Re: jena-text limit by named graph (and language?)

Andy Seaborne Sat, 07 Dec 2013 13:14:07 -0800


Comments? Any chances of getting this merged?


Tests! Excellent!

To make sure it does not get lost:

https://issues.apache.org/jira/browse/JENA-605

and added the files from your email.

Looks good - a couple of small questions:

1/ Blank node graphs - how about using the pseudo URI _:label ratherthan use g.getBlankNodeLabel()?

2/ Did I get it right that the default graph isQuad.defaultGraphNodeGenerated? Maybe


How much of the documentation needs to change?  Just another section?

        Andy


On 04/12/13 18:14, Osma Suominen wrote:

Hi!

Sorry for spamming the list again :) This turned out to be easier to
implement than I thought.

Attached is a new version of the patch. This adds support for storing
the graph URI in the text index, as well as making use of it at query
time. The storing and use of graph URIs in the text index is optional,
and is enabled by defining the text:graphField property, as in the
attached config file. By default, no graph information is stored, i.e.
nothing changes, so the enhancement should be 100% backward compatible
and should not cause trouble for upgrading.

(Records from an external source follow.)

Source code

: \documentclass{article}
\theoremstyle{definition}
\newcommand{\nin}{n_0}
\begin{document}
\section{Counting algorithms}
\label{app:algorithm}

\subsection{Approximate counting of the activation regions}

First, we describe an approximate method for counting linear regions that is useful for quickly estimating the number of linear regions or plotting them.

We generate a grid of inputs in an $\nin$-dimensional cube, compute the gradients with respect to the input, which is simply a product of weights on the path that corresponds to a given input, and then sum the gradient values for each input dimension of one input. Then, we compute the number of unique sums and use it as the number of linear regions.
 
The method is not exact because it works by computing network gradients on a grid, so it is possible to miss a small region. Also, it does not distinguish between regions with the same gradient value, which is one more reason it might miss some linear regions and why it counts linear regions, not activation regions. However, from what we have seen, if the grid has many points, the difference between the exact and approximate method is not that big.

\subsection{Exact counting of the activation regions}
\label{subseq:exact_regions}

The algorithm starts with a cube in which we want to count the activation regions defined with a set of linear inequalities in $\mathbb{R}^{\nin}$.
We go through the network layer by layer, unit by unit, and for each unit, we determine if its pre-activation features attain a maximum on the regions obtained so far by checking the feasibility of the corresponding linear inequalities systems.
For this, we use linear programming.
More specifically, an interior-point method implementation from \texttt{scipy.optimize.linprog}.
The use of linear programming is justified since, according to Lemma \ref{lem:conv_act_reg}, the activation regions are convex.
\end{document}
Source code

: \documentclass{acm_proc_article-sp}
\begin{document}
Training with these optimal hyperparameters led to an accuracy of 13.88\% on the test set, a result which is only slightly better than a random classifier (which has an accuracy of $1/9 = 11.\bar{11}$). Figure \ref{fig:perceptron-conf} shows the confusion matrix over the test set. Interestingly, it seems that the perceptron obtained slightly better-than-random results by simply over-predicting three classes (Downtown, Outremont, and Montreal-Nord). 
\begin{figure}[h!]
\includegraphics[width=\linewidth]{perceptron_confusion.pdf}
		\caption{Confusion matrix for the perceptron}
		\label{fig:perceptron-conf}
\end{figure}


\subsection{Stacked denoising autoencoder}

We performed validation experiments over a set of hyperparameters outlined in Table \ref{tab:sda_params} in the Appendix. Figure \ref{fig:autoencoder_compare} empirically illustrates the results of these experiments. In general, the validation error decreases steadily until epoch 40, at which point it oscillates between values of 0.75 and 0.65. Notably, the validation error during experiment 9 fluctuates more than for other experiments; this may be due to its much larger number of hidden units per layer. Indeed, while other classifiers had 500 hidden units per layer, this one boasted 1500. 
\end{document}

To test this, do the following:

1. Rebuild and reinstall jena-text and Fuseki with the attached patch

2. Start Fuseki with the attached config file:
    ./fuseki-server --config config-text-tdb-graph.ttl

3. Put this in the named graph <http://example.com/graphA>:
<http://example.com/resourceA>
<http://www.w3.org/2000/01/rdf-schema#label> "resourceA" .

...and this in the named graph <http://example.com/graphB>:
<http://example.com/resourceB>
<http://www.w3.org/2000/01/rdf-schema#label> "resourceB" .

4. Run the following SPARQL query:

PREFIX text: <http://jena.apache.org/text#>
SELECT ?s {
   GRAPH <http://example.com/graphA> {
     ?s text:query 'res*' .
   }
}

If everything worked, you should get only one result,
<http://example.com/resourceA>. Without this patch (or with the graph
indexing disabled), you will also get <http://example.com/resourceB>.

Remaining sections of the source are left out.